═════ Input ═════
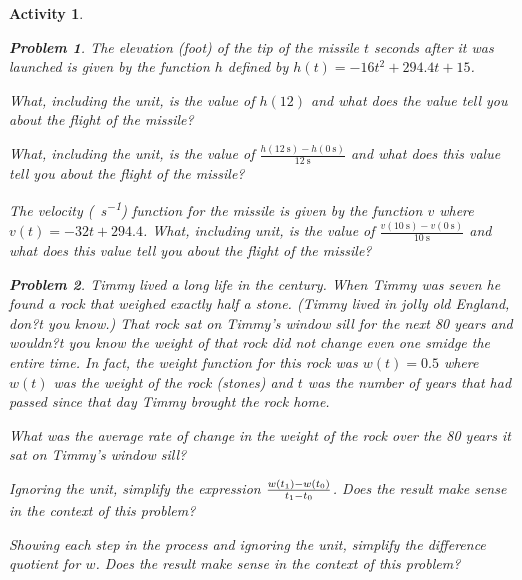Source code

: \documentclass[12pt]{article}
\theoremstyle{activity}
\newtheorem{activity}{Activity}
\theoremstyle{problem}
\newtheorem{problem}{Problem}
\theoremstyle{example}
\theoremstyle{definition}
\theoremstyle{exercises}
\theoremstyle{exercise}
\begin{document}
\begin{activity}
\begin{problem}
The elevation (\si{foot}) of the tip of the missile $t$ seconds after it was launched is given by the function $h$ defined by $h(t)=-16t^2+294.4t+15$. 
\begin{parts}
\item What, including the unit, is the value of $h(12)$ and what does the value tell you about the flight of the missile? 
\item What, including the unit, is the value of $\frac{h(\SI{12}{\second})-h(\SI{0}{\second})}{\SI{12}{\second}}$ and what does this value tell you about the flight of the missile? 
\item  The velocity (\si{\foot\per\second}) function for the missile is given by the function $v$ where $v(t)=-32t+294.4$. What, including unit, is the value of $\frac{v(\SI{10}{\second})-v(\SI{0}{\second})}{\SI{10}{\second}}$ and what does this value tell you about the flight of the missile? 
\end{parts}
\end{problem}

\begin{problem}
Timmy lived a long life in the  century. When Timmy was seven he found a rock that weighed exactly half a stone. (Timmy lived in jolly old England, don?t you know.) That rock sat on Timmy's window sill for the next 80 years and wouldn?t you know the weight of that rock did not change even one smidge the entire time. In fact, the weight function for this rock was $w(t)=0.5$ where $w(t)$ was the weight of the rock (stones) and $t$ was the number of years that had passed since that day Timmy brought the rock home. 
\begin{parts}
\item What was the average rate of change in the weight of the rock over the 80 years it sat on Timmy's window sill? 
\item Ignoring the unit, simplify the expression $\frac{w\mleft(t_1\mright)-w\mleft(t_0\mright)}{t_1-t_0}$. Does the result make sense in
the context of this problem?
\item Showing each step in the process and ignoring the unit, simplify the difference quotient for $w$. Does the result make sense in
the context of this problem?
\end{parts}
\end{problem}


\end{activity}
\end{document}
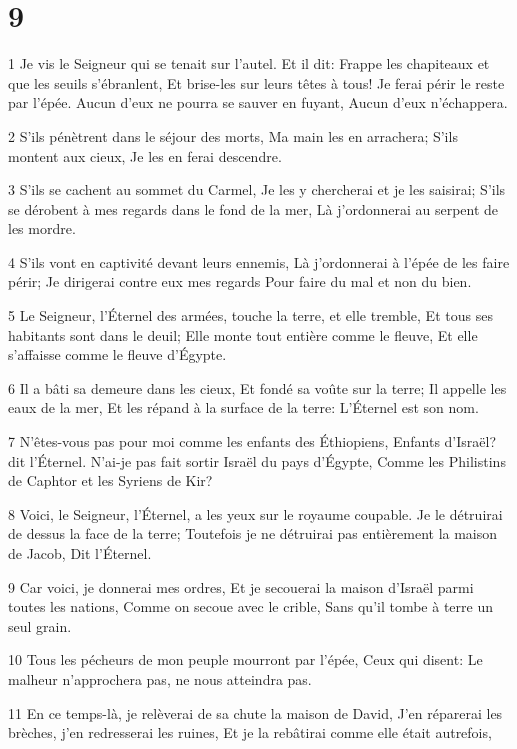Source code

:\chapter{9}

\par 1 Je vis le Seigneur qui se tenait sur l'autel. Et il dit: Frappe les chapiteaux et que les seuils s'ébranlent, Et brise-les sur leurs têtes à tous! Je ferai périr le reste par l'épée. Aucun d'eux ne pourra se sauver en fuyant, Aucun d'eux n'échappera.
\par 2 S'ils pénètrent dans le séjour des morts, Ma main les en arrachera; S'ils montent aux cieux, Je les en ferai descendre.
\par 3 S'ils se cachent au sommet du Carmel, Je les y chercherai et je les saisirai; S'ils se dérobent à mes regards dans le fond de la mer, Là j'ordonnerai au serpent de les mordre.
\par 4 S'ils vont en captivité devant leurs ennemis, Là j'ordonnerai à l'épée de les faire périr; Je dirigerai contre eux mes regards Pour faire du mal et non du bien.
\par 5 Le Seigneur, l'Éternel des armées, touche la terre, et elle tremble, Et tous ses habitants sont dans le deuil; Elle monte tout entière comme le fleuve, Et elle s'affaisse comme le fleuve d'Égypte.
\par 6 Il a bâti sa demeure dans les cieux, Et fondé sa voûte sur la terre; Il appelle les eaux de la mer, Et les répand à la surface de la terre: L'Éternel est son nom.
\par 7 N'êtes-vous pas pour moi comme les enfants des Éthiopiens, Enfants d'Israël? dit l'Éternel. N'ai-je pas fait sortir Israël du pays d'Égypte, Comme les Philistins de Caphtor et les Syriens de Kir?
\par 8 Voici, le Seigneur, l'Éternel, a les yeux sur le royaume coupable. Je le détruirai de dessus la face de la terre; Toutefois je ne détruirai pas entièrement la maison de Jacob, Dit l'Éternel.
\par 9 Car voici, je donnerai mes ordres, Et je secouerai la maison d'Israël parmi toutes les nations, Comme on secoue avec le crible, Sans qu'il tombe à terre un seul grain.
\par 10 Tous les pécheurs de mon peuple mourront par l'épée, Ceux qui disent: Le malheur n'approchera pas, ne nous atteindra pas.
\par 11 En ce temps-là, je relèverai de sa chute la maison de David, J'en réparerai les brèches, j'en redresserai les ruines, Et je la rebâtirai comme elle était autrefois,
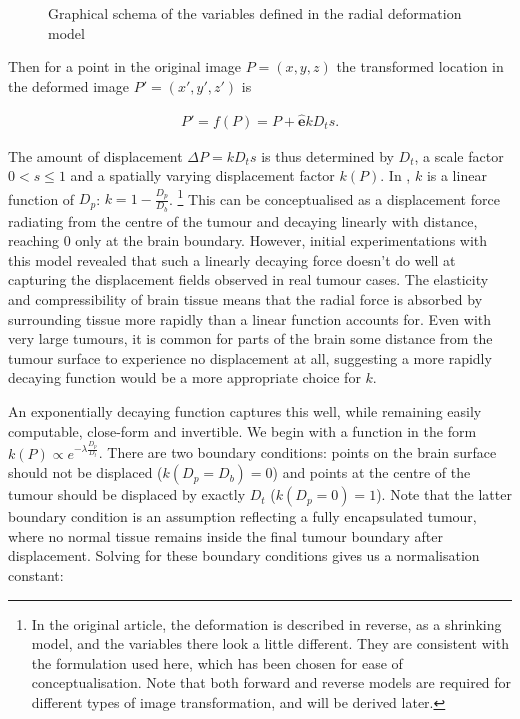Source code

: \begin{figure}[htp]
  \centering
  
  \caption{Graphical schema of the variables defined in the radial deformation model}
  \label{fig:virtue}
\end{figure}

Then for a point in the original image $P = (x,y,z)$ the transformed location in the deformed image $P' = (x',y',z')$ is

\begin{align}\label{eq:forwardP}
  P' = f(P) = P + \mathbf{\hat{e}}kD_ts.
\end{align}

The amount of displacement $\Delta P = kD_ts$ is thus determined by $D_t$, a scale factor $0<s \leq 1$ and a spatially varying displacement factor $k(P)$.
In \textcite{Nowinski2005}, $k$ is a linear function of $D_p$: $k = 1-\frac{D_p}{D_b}$. \footnote[2]{In the original \textcite{Nowinski2005} article, the deformation is described in reverse, as a shrinking model, and the variables there look a little different. They are consistent with the formulation used here, which has been chosen for ease of conceptualisation. Note that both forward and reverse models are required for different types of image transformation, and will be derived later.}
This can be conceptualised as a displacement force radiating from the centre of the tumour and decaying linearly with distance, reaching 0 only at the brain boundary.
However, initial experimentations with this model revealed that such a linearly decaying force doesn't do well at capturing the displacement fields observed in real tumour cases.
The elasticity and compressibility of brain tissue means that the radial force is absorbed by surrounding tissue more rapidly than a linear function accounts for.
Even with very large tumours, it is common for parts of the brain some distance from the tumour surface to experience no displacement at all, suggesting a  more rapidly decaying function would be a more appropriate choice for $k$.

An exponentially decaying function captures this well, while remaining easily computable, close-form and invertible.
We begin with a function in the form $k(P) \propto e^{-\lambda \frac{D_p}{D_t}}$.
There are two boundary conditions: points on the brain surface should not be displaced ($k(D_p = D_b) = 0$) and points at the centre of the tumour should be displaced by exactly $D_t$ ($k(D_p = 0) = 1$).
Note that the latter boundary condition is an assumption reflecting a fully encapsulated tumour, where no normal tissue remains inside the final tumour boundary after displacement.
Solving for these boundary conditions gives us a normalisation constant:

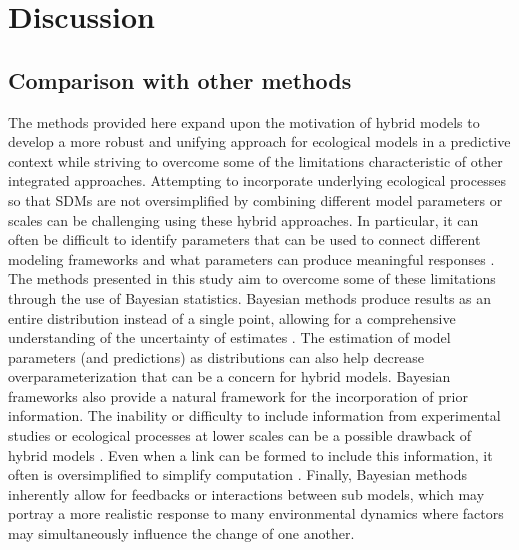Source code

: \section*{Discussion}


\subsection*{Comparison with other methods}
The methods provided here expand upon the motivation of hybrid models to develop a more robust and unifying approach for ecological models in a predictive context while striving to overcome some of the limitations characteristic of other integrated approaches. 
Attempting to incorporate underlying ecological processes so that SDMs are not oversimplified by combining different model parameters or scales can be challenging using these hybrid approaches. 
In particular, it can often be difficult to identify parameters that can be used to connect different modeling frameworks and what parameters can produce meaningful responses \citep{Thuiller2013}. 
The methods presented in this study aim to overcome some of these limitations through the use of Bayesian statistics. 
Bayesian methods produce results as an entire distribution instead of a single point, allowing for a comprehensive understanding of the uncertainty of estimates \citep{Link2010}. 
The estimation of model parameters (and predictions) as distributions can also help decrease overparameterization that can be a concern for hybrid models. 
Bayesian frameworks also provide a natural framework for the incorporation of prior information. 
The inability or difficulty to include information from experimental studies or ecological processes at lower scales can be a possible drawback of hybrid models \citep{Thuiller2008, Smolik2010}. 
Even when a link can be formed to include this information, it often is oversimplified to simplify computation \citep{Gallien2010}. 
Finally, Bayesian methods inherently allow for feedbacks or interactions between sub models, which may portray a more realistic response to many environmental dynamics where factors may simultaneously influence the change of one another.

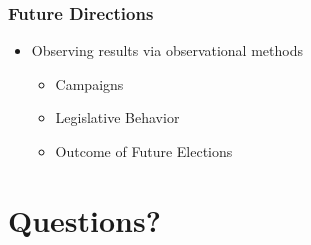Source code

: \documentclass[14pt]{beamer}
\begin{document}
\begin{frame}
\frametitle{Future Directions}
\begin{itemize}
	\item Observing results via observational methods 
	\begin{itemize}
		\item Campaigns
		\item Legislative Behavior
		\item Outcome of Future Elections
	\end{itemize}
\end{itemize}
\end{frame}

\section{Questions?}
\end{document}
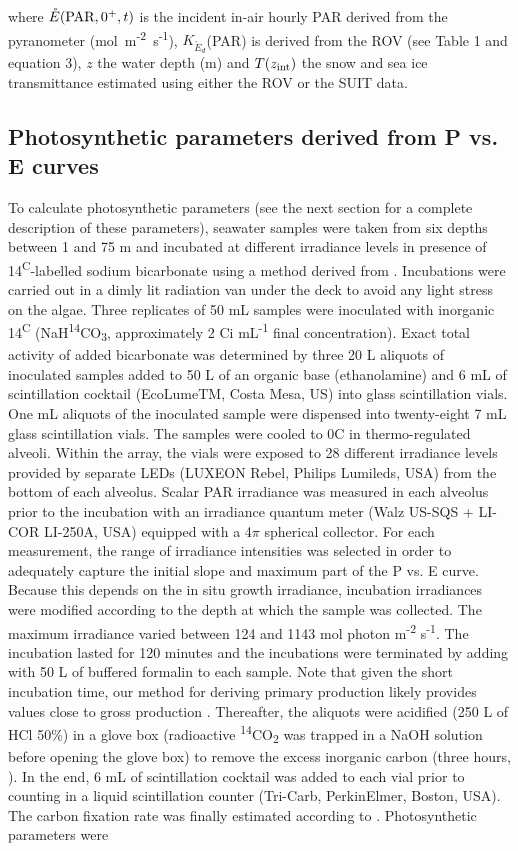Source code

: \documentclass[draft]{agujournal2018}
\newcommand{\kdparscalar}{\ensuremath{K_{\mathring{E}_d}}(\textnormal{PAR})}
\newcommand{\eparzeroscalar}{\ensuremath{\mathring{E}(\textnormal{PAR}, 0^+, t)}}
\newcommand{\micromol}{\textmu mol~m\textsuperscript{-2}~s\textsuperscript{-1}}
\begin{document}
\noindent where \eparzeroscalar{} is the incident in-air hourly PAR derived from the pyranometer (\micromol{}), \kdparscalar{} is derived from the ROV (see Table 1 and equation 3), $z$ the water depth (m) and $T(z_{\textnormal{int}})$ the snow and sea ice transmittance estimated using either the ROV or the SUIT data.

\subsection{Photosynthetic parameters derived from P vs. E curves}

To calculate photosynthetic parameters (see the next section for a complete description of these parameters), seawater samples were taken from six depths between 1 and 75 m and incubated at different irradiance levels in presence of 14\textsuperscript{C}-labelled sodium bicarbonate using a method derived from \citet{Lewis1983}. Incubations were carried out in a dimly lit radiation van under the deck to avoid any light stress on the algae. Three replicates of 50 mL samples were inoculated with inorganic 14\textsuperscript{C} (NaH\textsuperscript{14}CO\textsubscript{3}, approximately 2 \textmu Ci mL\textsuperscript{-1} final concentration). Exact total activity of added bicarbonate was determined by three 20 \textmu L aliquots of inoculated samples added to 50 \textmu L of an organic base (ethanolamine) and 6 mL of scintillation cocktail (EcoLumeTM, Costa Mesa, US) into glass scintillation vials. One mL aliquots of the inoculated sample were dispensed into twenty-eight 7 mL glass scintillation vials. The samples were cooled to 0\textdegree{}C in thermo-regulated alveoli. Within the array, the vials were exposed to 28 different irradiance levels provided by separate LEDs (LUXEON Rebel, Philips Lumileds, USA) from the bottom of each alveolus. Scalar PAR irradiance was measured in each alveolus prior to the incubation with an irradiance quantum meter (Walz US-SQS + LI-COR LI-250A, USA) equipped with a 4$\pi$ spherical collector. For each measurement, the range of irradiance intensities was selected in order to adequately capture the initial slope and maximum part of the P vs. E curve. Because this depends on the in situ growth irradiance, incubation irradiances were modified according to the depth at which the sample was collected. The maximum irradiance varied between 124 and 1143 \textmu mol photon m\textsuperscript{-2} s\textsuperscript{-1}. The incubation lasted for 120 minutes and the incubations were terminated by adding with 50 \textmu L of buffered formalin to each sample. Note that given the short incubation time, our method for deriving primary production likely provides values close to gross production \citep{Lewis1983}. Thereafter, the aliquots were acidified (250 \textmu L of HCl 50\%) in a glove box (radioactive \textsuperscript{14}CO\textsubscript{2} was trapped in a NaOH solution before opening the glove box) to remove the excess inorganic carbon (three hours, \citet{Knap1996}). In the end, 6 mL of scintillation cocktail was added to each vial prior to counting in a liquid scintillation counter (Tri-Carb, PerkinElmer, Boston, USA). The carbon fixation rate was finally estimated according to \citet{Parsons1984}. Photosynthetic parameters were 
\end{document}
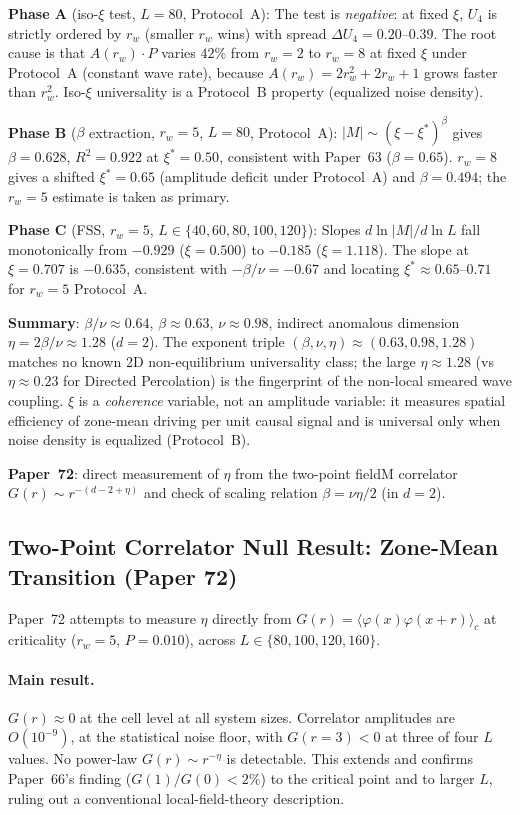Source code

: \documentclass[11pt]{article}
\begin{document}
\textbf{Phase A} (iso-$\xi$ test, $L=80$, Protocol~A):
The test is \emph{negative}: at fixed $\xi$, $U_4$ is strictly ordered by $r_w$
(smaller $r_w$ wins) with spread $\Delta U_4 = 0.20$--$0.39$.
The root cause is that $A(r_w)\cdot P$ varies $42\%$ from $r_w=2$ to $r_w=8$
at fixed $\xi$ under Protocol~A (constant wave rate), because
$A(r_w) = 2r_w^2+2r_w+1$ grows faster than $r_w^2$.
Iso-$\xi$ universality is a Protocol~B property (equalized noise density).

\textbf{Phase B} ($\beta$ extraction, $r_w=5$, $L=80$, Protocol~A):
$|M|\sim(\xi-\xi^*)^\beta$ gives $\beta=0.628$, $R^2=0.922$ at $\xi^*=0.50$,
consistent with Paper~63 ($\beta=0.65$).
$r_w=8$ gives a shifted $\xi^*=0.65$ (amplitude deficit under Protocol~A)
and $\beta=0.494$; the $r_w=5$ estimate is taken as primary.

\textbf{Phase C} (FSS, $r_w=5$, $L\in\{40,60,80,100,120\}$):
Slopes $d\ln|M|/d\ln L$ fall monotonically from $-0.929$ ($\xi=0.500$) to
$-0.185$ ($\xi=1.118$).
The slope at $\xi=0.707$ is $-0.635$, consistent with $-\beta/\nu=-0.67$ and
locating $\xi^*\approx0.65$--$0.71$ for $r_w=5$ Protocol~A.

\textbf{Summary}: $\beta/\nu\approx0.64$, $\beta\approx0.63$, $\nu\approx0.98$,
indirect anomalous dimension $\eta=2\beta/\nu\approx1.28$ ($d=2$).
The exponent triple $(\beta,\nu,\eta)\approx(0.63,0.98,1.28)$ matches no known
2D non-equilibrium universality class; the large $\eta\approx1.28$ (vs
$\eta\approx0.23$ for Directed Percolation) is the fingerprint of the
non-local smeared wave coupling.
$\xi$ is a \emph{coherence} variable, not an amplitude variable:
it measures spatial efficiency of zone-mean driving per unit causal signal
and is universal only when noise density is equalized (Protocol~B).

\textbf{Paper~72}: direct measurement of $\eta$ from the two-point fieldM
correlator $G(r)\sim r^{-(d-2+\eta)}$ and check of scaling relation
$\beta=\nu\eta/2$ (in $d=2$).

\subsection{Two-Point Correlator Null Result: Zone-Mean Transition (Paper 72)}

Paper~72 attempts to measure $\eta$ directly from
$G(r)=\langle\varphi(x)\varphi(x{+}r)\rangle_c$ at criticality
($r_w{=}5$, $P{=}0.010$), across $L\in\{80,100,120,160\}$.

\paragraph{Main result.}
$G(r)\approx0$ at the cell level at all system sizes.
Correlator amplitudes are $O(10^{-9})$, at the statistical noise floor,
with $G(r{=}3)<0$ at three of four $L$ values.
No power-law $G(r)\sim r^{-\eta}$ is detectable.
This extends and confirms Paper~66's finding ($G(1)/G(0)<2\%$) to the critical
point and to larger $L$, ruling out a conventional local-field-theory description.
\end{document}
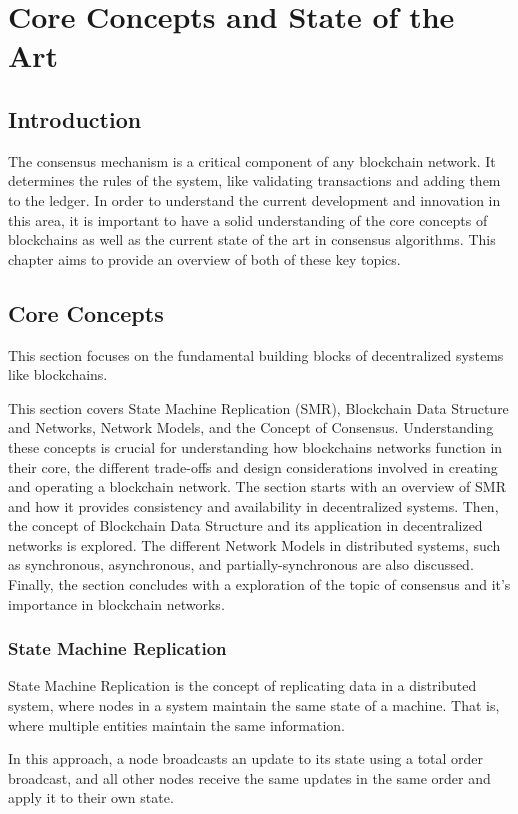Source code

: \chapter{Core Concepts and State of the Art}

\section{Introduction}
The consensus mechanism is a critical component of any blockchain network. It determines the rules of the system, like validating transactions and adding them to the ledger. In order to understand the current development and innovation in this area, it is important to have a solid understanding of the core concepts of blockchains as well as the current state of the art in consensus algorithms. This chapter aims to provide an overview of both of these key topics.

\section{Core Concepts}
This section focuses on the fundamental building blocks of decentralized systems like block\-chains.

This section covers State Machine Replication (SMR), Blockchain Data Structure and Networks, Network Models, and the Concept of Consensus.
Understanding these concepts is crucial for understanding how blockchains networks function in their core, the different trade-offs and design considerations involved in creating and operating a blockchain network. The section starts with an overview of SMR and how it provides consistency and availability in decentralized systems.
Then, the concept of Blockchain Data Structure and its application in decentralized networks is explored. The different Network Models in distributed systems, such as synchronous, asynchronous, and partially-synchronous are also discussed. Finally, the section concludes with a exploration of the topic of consensus and it's importance in blockchain networks.


\subsection*{\textbf{State Machine Replication}}
State Machine Replication is the concept of replicating data in a distributed system, where nodes in a system maintain the same state of a machine. That is, where multiple entities maintain the same information.

In this approach, a node broadcasts an update to its state using a total order broadcast, and all other nodes receive the same updates in the same order and apply it to their own state.

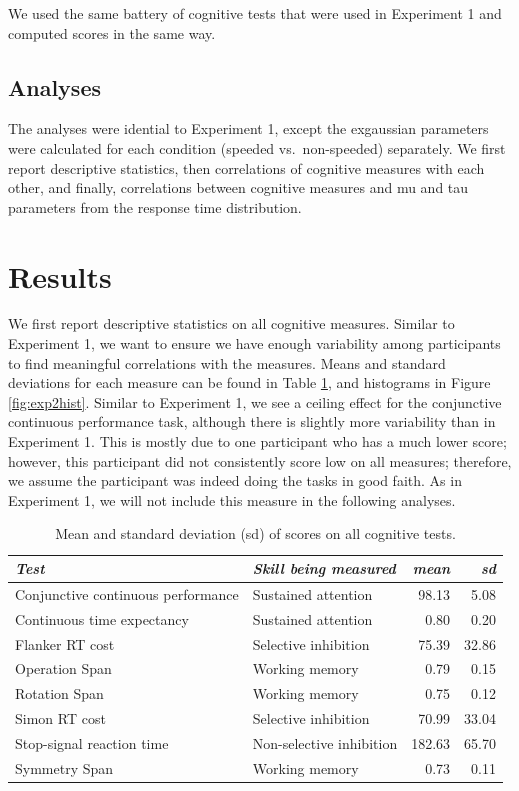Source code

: \documentclass[
  man,floatsintext]{apa6}
\begin{document}
We used the same battery of cognitive tests that were used in Experiment 1 and computed scores in the same way.

\hypertarget{analyses-1}{%
\subsection{Analyses}\label{analyses-1}}

The analyses were idential to Experiment 1, except the exgaussian parameters were calculated for each condition (speeded vs.~non-speeded) separately. We first report descriptive statistics, then correlations of cognitive measures with each other, and finally, correlations between cognitive measures and mu and tau parameters from the response time distribution.

\hypertarget{results-1}{%
\section{Results}\label{results-1}}

We first report descriptive statistics on all cognitive measures. Similar to Experiment 1, we want to ensure we have enough variability among participants to find meaningful correlations with the measures. Means and standard deviations for each measure can be found in Table \ref{tab:cogskillsdesstatsE2}, and histograms in Figure \ref{fig:exp2hist}. Similar to Experiment 1, we see a ceiling effect for the conjunctive continuous performance task, although there is slightly more variability than in Experiment 1. This is mostly due to one participant who has a much lower score; however, this participant did not consistently score low on all measures; therefore, we assume the participant was indeed doing the tasks in good faith. As in Experiment 1, we will not include this measure in the following analyses.

\begin{table}

\caption{\label{tab:cogskillsdesstatsE2}Mean and standard deviation (sd) of scores on all cognitive tests.}
\centering
\begin{tabular}[t]{llrr}
\toprule
\em{Test} & \em{Skill being measured} & \em{mean} & \em{sd}\\
\midrule
Conjunctive continuous
 performance & Sustained attention & 98.13 & 5.08\\
Continuous time
 expectancy & Sustained attention & 0.80 & 0.20\\
Flanker RT cost & Selective inhibition & 75.39 & 32.86\\
Operation Span & Working memory & 0.79 & 0.15\\
Rotation Span & Working memory & 0.75 & 0.12\\
\addlinespace
Simon RT cost & Selective inhibition & 70.99 & 33.04\\
Stop-signal reaction time & Non-selective inhibition & 182.63 & 65.70\\
Symmetry Span & Working memory & 0.73 & 0.11\\
\bottomrule
\end{tabular}
\end{table}
\end{document}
═════
## What is needed
Among the entries, how many lines include the word "beta"? Answer with a single number and nothing further.

## Result of this exercise
9